Запуск процесса, «triggering» — как говорят в психологии, происходит в результате трансляции Владимиром Святым, условно говоря, Восточно–христианского дискурса из Византии на Русь. Содержание этой трансляции — внедрение Восточно–христианского дискурса в новом ареале — и составляет содержание киевского этапа истории в нашем описании. Уже на этом этапе проявляется ряд ключевых особенностей. Формируется специфически русский культурно-цивилизационный организм, а отнюдь не клон византийского. Обстоятельство, что был протранслирован византийский фонд, а в результате трансляции возник специфический русский культурно–цивилизационный организм, я выражаю упрощенно формулой «парадокс Пушкина». У Пушкина в письме есть известная фраза о том, что греческая вера дает нам всем особенный национальный характер. Эта простенькая фраза парадоксальна по своему смыслу. Веру принесли греческую а она каким–то образом ухитряется давать нам наш особенный русский характер. Не подражание греческой вере, а наш особый характер. Как это возможно?

Разрешение парадокса оказывается простым. В терминах общей культурологии его можно довольно скучно проинтерпретировать. Трансляция воспринимается неким субстратом в определенных условиях и при наличии определенных способностей этого субстрата, и тогда транслируемый фонд оказывается новой возможностью. Транслируемое содержание работает как поле возможностей для самораскрытия, а не как образец для подражания. Для русского сознания и в нем — благодаря этому фонду — возникают новые измерения, которых оно не имело. И в этих измерениях русское сознание развертывается уже по-своему. Вот такой простой ответ. При трансляции возможны, конечно, и другие варианты. Транслируемый фонд может быть использован как образец для подражания.
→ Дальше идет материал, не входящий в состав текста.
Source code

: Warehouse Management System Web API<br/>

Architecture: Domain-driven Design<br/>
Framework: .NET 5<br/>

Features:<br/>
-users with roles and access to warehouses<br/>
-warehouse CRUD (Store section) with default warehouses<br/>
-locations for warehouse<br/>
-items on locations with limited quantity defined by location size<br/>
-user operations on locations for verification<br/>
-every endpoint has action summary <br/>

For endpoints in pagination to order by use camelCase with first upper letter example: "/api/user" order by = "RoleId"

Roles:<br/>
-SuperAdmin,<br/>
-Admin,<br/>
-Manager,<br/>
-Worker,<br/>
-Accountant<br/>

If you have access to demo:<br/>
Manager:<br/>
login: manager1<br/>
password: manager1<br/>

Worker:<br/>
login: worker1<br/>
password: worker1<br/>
Такое в культуре бывало сколько угодно. Пример — Россия XVIII века, когда происходила вестернизация русской культуры, что привело к становлению невероятно лоскутного, нетворческого и подражательного характера этой культуры.
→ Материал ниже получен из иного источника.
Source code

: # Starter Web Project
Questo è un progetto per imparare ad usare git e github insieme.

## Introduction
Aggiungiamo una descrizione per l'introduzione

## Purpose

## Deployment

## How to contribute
В Киевской Руси было иначе. В качестве простейших иллюстраций я приведу пример первой канонизации святых, которая произошла на Руси. В 988 году (я говорю, конечно, очень схематично, упрощенно), совершилось крещение Руси. В 1015 году, через 27 лет после крещения, произошло убиение князей Бориса и Глеба. А уже в 1020 году совершился первый акт канонизации. Но вновь образованная епископия Константинопольской Церкви подняла вопрос и добилась с большим своим настоянием канонизации убиенных Бориса и Глеба, которые отнюдь не соответствовали имевшимся византийским представлениям о святости. С канонизации Бориса и Глеба был образован новый чин святых, новый чин святости — святых страстотерпцев. Борис и Глеб, как мы помним, не были мучениками за веру. Причисление их к лику святых для византийского сознания не было абсолютной очевидностью. Тем не менее, для русского сознания, только что ставшим христианским, за этим была некоторая духовная настоятельная очевидность. И Константинополь убедили в необходимости их канонизации. В их кончине был явлен-таки определенный род христианской святости. Святость эта выражалась в смиренном принятии кончины, дабы не приумножалась рознь, не приумножалось насилие. Это, если угодно, тоже способ соучастия в жизни и смерти Христа. Это соучастие в его способе смерти, и потому это было осуществление христианской святости. Разумеется, никаких богословских спиралей русское сознание в ту пору не выстраивало, но для него это было определенной духовной очевидностью, которая настоятельно требовала духовного события. И духовное событие состоялось. Это и есть парадокс Пушкина в действии. Протранслированный фонд выступил как реальная возможность самораскрытия культурно-цивилизационного организма.